Work instructions: Read through the listing below and copy each line in which the word "from" occurs.

Input for this task:
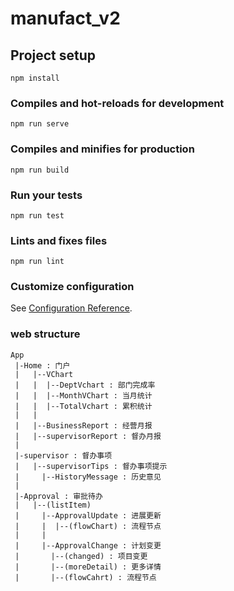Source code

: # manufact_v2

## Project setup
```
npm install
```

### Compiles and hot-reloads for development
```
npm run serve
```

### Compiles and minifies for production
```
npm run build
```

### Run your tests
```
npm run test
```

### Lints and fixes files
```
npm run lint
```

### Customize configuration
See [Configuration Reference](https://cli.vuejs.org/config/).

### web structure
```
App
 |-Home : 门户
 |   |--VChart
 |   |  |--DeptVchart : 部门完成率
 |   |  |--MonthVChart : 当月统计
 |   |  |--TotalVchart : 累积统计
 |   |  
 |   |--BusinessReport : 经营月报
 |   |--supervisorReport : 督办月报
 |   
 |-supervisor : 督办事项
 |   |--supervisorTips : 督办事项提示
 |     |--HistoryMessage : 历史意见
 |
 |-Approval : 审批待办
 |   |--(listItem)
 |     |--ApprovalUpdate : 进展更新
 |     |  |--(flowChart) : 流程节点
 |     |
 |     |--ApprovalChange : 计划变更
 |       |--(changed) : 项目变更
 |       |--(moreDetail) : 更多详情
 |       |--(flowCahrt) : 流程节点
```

---

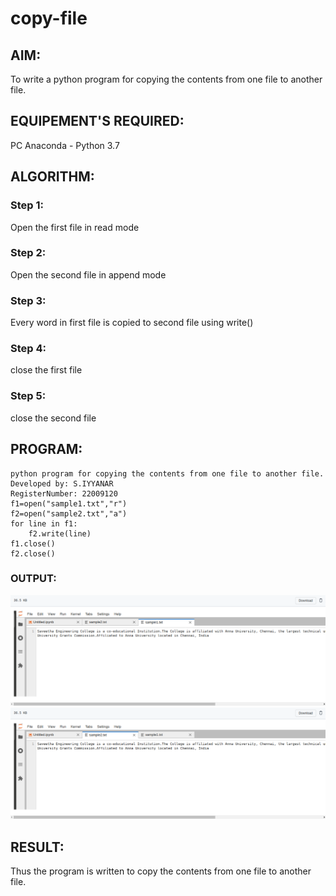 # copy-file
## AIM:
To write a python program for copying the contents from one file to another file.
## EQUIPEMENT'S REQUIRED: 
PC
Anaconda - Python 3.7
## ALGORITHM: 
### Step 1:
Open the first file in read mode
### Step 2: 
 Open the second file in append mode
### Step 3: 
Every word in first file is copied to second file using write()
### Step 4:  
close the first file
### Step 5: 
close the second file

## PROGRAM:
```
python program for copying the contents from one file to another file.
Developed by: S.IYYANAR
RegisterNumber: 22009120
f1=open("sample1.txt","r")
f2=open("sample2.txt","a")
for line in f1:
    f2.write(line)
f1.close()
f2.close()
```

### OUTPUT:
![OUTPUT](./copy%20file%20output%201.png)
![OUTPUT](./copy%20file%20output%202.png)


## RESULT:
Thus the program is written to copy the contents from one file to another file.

Result below:
To write a python program for copying the contents from one file to another file.
python program for copying the contents from one file to another file.
Thus the program is written to copy the contents from one file to another file.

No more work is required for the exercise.